[Saved entries]
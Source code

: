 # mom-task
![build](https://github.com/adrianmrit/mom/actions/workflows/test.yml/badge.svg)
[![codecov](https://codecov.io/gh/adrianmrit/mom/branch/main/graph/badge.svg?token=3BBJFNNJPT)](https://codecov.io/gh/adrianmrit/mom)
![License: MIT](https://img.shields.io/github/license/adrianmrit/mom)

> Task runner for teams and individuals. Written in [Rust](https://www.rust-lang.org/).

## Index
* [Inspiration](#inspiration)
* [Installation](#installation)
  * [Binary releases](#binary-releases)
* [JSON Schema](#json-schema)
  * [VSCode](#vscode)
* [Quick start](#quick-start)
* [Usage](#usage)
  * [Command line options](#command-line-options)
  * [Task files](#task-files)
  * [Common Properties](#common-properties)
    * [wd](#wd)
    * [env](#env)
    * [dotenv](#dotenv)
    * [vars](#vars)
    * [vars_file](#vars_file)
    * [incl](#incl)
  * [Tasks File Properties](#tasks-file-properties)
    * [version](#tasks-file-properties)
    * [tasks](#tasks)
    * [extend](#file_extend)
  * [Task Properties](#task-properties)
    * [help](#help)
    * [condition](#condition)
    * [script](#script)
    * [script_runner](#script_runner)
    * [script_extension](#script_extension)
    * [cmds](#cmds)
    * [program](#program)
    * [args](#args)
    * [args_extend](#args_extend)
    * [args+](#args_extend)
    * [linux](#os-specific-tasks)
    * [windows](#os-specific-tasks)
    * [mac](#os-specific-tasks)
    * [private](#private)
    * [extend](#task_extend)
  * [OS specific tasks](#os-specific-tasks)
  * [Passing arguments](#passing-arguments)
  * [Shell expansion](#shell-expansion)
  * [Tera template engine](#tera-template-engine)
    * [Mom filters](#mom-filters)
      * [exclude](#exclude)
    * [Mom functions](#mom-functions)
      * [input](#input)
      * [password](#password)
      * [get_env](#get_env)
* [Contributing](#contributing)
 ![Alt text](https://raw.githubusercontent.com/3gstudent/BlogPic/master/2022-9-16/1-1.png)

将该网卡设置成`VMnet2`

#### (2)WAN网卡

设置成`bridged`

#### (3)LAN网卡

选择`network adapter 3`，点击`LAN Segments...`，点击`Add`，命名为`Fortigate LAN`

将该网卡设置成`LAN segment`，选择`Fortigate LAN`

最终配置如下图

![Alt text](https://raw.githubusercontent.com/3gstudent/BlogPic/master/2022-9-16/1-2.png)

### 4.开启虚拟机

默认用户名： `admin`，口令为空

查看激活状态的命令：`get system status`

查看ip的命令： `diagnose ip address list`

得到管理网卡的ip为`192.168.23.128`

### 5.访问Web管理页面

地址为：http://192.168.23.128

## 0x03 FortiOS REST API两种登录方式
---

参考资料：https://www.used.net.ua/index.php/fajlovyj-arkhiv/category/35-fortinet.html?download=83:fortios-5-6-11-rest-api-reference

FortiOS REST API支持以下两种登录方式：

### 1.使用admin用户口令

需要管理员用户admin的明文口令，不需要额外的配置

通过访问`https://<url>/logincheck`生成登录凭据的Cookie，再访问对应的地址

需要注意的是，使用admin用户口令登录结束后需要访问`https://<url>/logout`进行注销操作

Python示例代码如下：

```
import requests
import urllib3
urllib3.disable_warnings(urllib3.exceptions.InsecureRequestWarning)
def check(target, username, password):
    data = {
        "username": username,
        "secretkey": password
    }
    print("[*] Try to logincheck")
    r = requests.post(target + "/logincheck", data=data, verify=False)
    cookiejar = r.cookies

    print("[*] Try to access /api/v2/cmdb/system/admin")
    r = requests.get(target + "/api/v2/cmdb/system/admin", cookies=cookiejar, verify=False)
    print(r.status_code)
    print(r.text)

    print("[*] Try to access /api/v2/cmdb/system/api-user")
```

▸ ASSIGNMENT: For each line in the data that contains the string "githubusercontent", give a copy of that line.

▸ RESULT:
 ![Alt text](https://raw.githubusercontent.com/3gstudent/BlogPic/master/2022-9-16/1-1.png)
![Alt text](https://raw.githubusercontent.com/3gstudent/BlogPic/master/2022-9-16/1-2.png)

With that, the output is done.